A Memory of Atlantic City ...

Atlantic City, New Jersey-August 28, 1957, Dad, Rich, Sue, Me, and Ray  

"I smelled briny salt air and from that day forward referred to it simply as fresh air. But, another thought came to mind as I inhaled deeply. I recalled a family outing to the beach in Atlantic City, several summers before. I was splashing in the waves with Rich and Sue. I remembered the feel of Dad’s strong arms as he scooped them under my armpits, lifting me over wave after wave as they marched to shore. “One more time?,” I asked once again, looking up at my Dad’s smiling face."

Chasing Shadows by Dan Duffy 

January 2015

These past four years have been pivotal for me—directed on the future—marrying Helene, moving from New Jersey to Rockport, Massachusetts and beginning life anew as Innkeepers at the Beech Tree Bed and Breakfast.

It’s also been a time of personal reflection focused on my past—exploring memories of growing up as the middle-child in a family of five kids with my mother becoming the head of the household in 1959.

I’ve given much thought to the forces that shaped my life, influencing me to become the man I am today. And, I’ve been putting pencil-to-paper then fingers-to-keyboard to transform these memories into a memoir.

I’ll be using this blog to chronicle key points in my life and in writing my book, Chasing Shadows.

One of the most difficult things I ever did was to clean out my mother’s home after she died in June of 2012. I traveled to the Jersey Shore for two days of non-stop work—looking through all of her belongings and making split second decisions about what I was going to save, give to charity or throw out.

The most important mementos I saved were photographs—black and white and color images of family milestones and events.
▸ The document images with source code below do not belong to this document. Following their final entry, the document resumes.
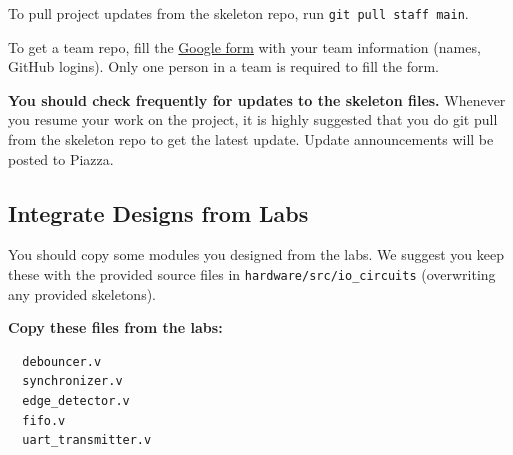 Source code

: \documentclass[11pt]{article}
\begin{document}
To pull project updates from the skeleton repo, run \verb|git pull staff main|.

To get a team repo, fill the \href{https://docs.google.com/spreadsheets/d/1me8UbxdPkuWcUw25fGh9d9KCvhcWxplXCiFuPWfstoY/edit#gid=0}{Google form} with your team information (names, GitHub logins). Only one person in a team is required to fill the form.

\textbf{You should check frequently for updates to the skeleton files.} Whenever you resume your work on the project,
it is highly suggested that you do git pull from the skeleton repo to get the latest update.
Update announcements will be posted to Piazza.

\subsection{Integrate Designs from Labs} \label{sec:past_designs}
You should copy some modules you designed from the labs.
We suggest you keep these with the provided source files in \verb|hardware/src/io_circuits| (overwriting any provided skeletons).

\textbf{Copy these files from the labs:}
\begin{verbatim}
  debouncer.v
  synchronizer.v
  edge_detector.v
  fifo.v
  uart_transmitter.v
\end{verbatim}
\end{document}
My first blog photo is one that triggered a memory—a day trip to the Jersey Shore. My mother took the photo and wrote on the back, Atlantic City-August 28, 1957. We’re standing on the boardwalk with the beach, ocean and Steel Pier in the background. Dad is standing behind us. Ray was three, I was six, Sue was nine and Rich was ten. Within a year Eileen would be born. We look happy, squinting into the late summer sunlight with Dad’s arms around us.

We didn’t realize at the time that this would be the first (and last) family vacation that we’d ever experience with him.